Chroniques de l'invisible - 280

Je pourrais. Ça pourrait être maintenant. Tout défile. Y aller d’épisodes en épisodes, tel que je l’ai apprécié, en provoquant. Je n’y crois pas toujours. C’est peut-être un défaut. Du grand tourbillon, il reste tout de même cette attache, ce goût. C’est ainsi que cela doit fonctionner, en solitude. Au cœur de la tourmente, des mains se tendent. Je n’ai pas réussi. C’est en attente. Pas encore un échec. Normal. Il faut du temps. Sensations si contradictoires. J’y suis comme un étranger, mais c’est en partie mon œuvre. Se détourner, la voir autonome. Des tout petits bouts lancés des premières fois. Il en faudra des milliards. Provoquer le mouvement, la légèreté. Le voyage aide parfois. Je vois mieux les circulations. Et puis j’ai envie de me moquer, aussi de moi-même. Le sérieux de la situation a tendance à bloquer, à figer. J’aurais pu. J’étais à deux doigts de le faire. La conviction que ce n’est pas le moment ni le lieu. Il se passera autre chose de bien plus concret. À moins que ma perception soit biaisée. Détournée par d’autres préoccupations. De l’ordre de l’instant. Mettre en place et tout laisser à la fois faire et venir. Ce qui m’amuse au fond, finalement. On aura tout vu en quelques lignes. Forcément y a-t-il une ponctuation. Cela ne peut pas être autrement. C’est ce qui me permet d’aller de l’un à l’autre.
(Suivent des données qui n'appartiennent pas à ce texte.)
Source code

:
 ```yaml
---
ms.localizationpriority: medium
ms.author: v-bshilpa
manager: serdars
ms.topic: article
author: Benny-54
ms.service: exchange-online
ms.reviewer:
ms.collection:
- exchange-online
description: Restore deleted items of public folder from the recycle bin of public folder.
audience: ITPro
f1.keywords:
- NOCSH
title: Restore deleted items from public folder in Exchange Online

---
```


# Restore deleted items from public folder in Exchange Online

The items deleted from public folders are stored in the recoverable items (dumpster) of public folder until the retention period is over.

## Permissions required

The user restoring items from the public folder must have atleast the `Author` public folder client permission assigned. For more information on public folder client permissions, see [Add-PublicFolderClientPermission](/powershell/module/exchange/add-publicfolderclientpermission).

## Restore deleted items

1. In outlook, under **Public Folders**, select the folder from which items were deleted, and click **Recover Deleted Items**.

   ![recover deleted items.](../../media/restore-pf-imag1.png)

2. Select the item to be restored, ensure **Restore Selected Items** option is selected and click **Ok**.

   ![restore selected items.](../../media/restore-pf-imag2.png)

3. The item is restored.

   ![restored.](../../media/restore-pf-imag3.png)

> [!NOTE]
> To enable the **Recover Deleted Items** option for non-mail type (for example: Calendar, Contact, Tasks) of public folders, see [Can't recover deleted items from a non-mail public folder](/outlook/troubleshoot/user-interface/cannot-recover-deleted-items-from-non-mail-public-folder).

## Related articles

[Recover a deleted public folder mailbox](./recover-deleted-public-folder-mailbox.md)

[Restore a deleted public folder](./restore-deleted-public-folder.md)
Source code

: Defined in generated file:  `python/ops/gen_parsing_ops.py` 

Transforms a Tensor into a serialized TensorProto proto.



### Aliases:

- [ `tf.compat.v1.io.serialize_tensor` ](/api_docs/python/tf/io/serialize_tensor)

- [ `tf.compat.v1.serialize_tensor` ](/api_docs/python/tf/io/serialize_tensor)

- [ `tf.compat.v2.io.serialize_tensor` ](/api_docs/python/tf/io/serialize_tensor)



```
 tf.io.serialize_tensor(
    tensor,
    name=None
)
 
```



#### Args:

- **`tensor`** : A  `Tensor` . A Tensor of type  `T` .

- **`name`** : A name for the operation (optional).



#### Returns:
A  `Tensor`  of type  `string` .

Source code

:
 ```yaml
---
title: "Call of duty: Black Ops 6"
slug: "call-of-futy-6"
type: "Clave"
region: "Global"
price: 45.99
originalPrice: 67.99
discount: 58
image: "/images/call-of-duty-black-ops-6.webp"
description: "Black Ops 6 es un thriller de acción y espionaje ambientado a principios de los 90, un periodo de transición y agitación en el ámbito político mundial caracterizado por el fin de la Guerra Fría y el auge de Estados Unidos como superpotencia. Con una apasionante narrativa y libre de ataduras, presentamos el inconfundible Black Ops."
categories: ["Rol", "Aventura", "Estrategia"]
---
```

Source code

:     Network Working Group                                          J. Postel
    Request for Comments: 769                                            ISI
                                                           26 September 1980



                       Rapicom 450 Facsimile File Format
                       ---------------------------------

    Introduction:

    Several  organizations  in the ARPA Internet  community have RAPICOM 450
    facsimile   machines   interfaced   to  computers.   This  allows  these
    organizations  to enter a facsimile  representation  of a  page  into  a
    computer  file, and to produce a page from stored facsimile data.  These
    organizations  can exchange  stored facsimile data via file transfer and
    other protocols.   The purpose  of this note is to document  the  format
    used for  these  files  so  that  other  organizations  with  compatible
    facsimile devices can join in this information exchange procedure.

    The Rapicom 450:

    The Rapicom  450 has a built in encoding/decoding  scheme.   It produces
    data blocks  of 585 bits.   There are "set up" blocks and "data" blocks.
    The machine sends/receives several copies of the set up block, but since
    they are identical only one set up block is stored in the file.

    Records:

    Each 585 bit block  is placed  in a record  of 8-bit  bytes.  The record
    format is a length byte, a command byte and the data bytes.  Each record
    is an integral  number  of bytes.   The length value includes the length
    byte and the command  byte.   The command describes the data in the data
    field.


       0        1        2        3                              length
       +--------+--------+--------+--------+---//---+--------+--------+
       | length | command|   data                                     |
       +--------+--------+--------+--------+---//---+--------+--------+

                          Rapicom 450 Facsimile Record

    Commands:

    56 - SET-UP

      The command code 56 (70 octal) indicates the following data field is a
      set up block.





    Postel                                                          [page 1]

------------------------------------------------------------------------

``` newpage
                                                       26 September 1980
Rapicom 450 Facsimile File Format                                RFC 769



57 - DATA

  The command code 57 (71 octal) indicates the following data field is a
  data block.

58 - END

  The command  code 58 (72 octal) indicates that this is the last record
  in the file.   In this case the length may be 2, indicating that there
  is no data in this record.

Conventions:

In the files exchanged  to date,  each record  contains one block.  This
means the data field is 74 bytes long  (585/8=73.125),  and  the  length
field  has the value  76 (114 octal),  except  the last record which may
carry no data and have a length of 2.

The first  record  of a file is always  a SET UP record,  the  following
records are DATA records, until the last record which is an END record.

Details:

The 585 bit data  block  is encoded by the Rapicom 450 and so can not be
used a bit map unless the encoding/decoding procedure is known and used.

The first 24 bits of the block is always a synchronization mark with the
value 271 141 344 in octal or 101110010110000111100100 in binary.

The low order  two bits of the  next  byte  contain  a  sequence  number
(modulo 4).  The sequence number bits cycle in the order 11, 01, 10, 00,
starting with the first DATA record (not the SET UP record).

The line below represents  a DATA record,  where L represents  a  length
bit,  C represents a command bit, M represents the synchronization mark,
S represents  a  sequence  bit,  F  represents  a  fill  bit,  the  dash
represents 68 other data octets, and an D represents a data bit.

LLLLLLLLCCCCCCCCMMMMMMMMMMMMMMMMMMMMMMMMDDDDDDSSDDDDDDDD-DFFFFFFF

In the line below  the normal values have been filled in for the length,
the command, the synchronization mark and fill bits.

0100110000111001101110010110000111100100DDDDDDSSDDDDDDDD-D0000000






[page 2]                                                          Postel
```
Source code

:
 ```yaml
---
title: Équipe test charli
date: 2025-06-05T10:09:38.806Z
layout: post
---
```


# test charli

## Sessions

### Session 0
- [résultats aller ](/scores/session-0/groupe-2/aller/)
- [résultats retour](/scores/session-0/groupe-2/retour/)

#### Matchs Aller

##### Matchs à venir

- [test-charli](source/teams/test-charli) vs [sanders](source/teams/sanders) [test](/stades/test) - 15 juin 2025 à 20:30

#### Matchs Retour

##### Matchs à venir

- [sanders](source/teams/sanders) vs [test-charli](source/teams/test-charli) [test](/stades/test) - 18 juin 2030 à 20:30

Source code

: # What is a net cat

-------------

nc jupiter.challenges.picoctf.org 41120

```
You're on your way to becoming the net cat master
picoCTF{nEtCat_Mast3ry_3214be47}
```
Ce qui ressemble à un vide à habiter. Une question pure d’auteur. Paf. Ça existe. Paf. Ça n’existe plus. Tout puis rien. Alors que de mon point de vue, c’est continu, seconde après seconde, toujours dans la matière, revenant aux écorchements, avec du recul, les esprits rencontrés, rien puis tout, cherchant des mots communs, je fais l’effort pourtant. Je n’en trouve pas.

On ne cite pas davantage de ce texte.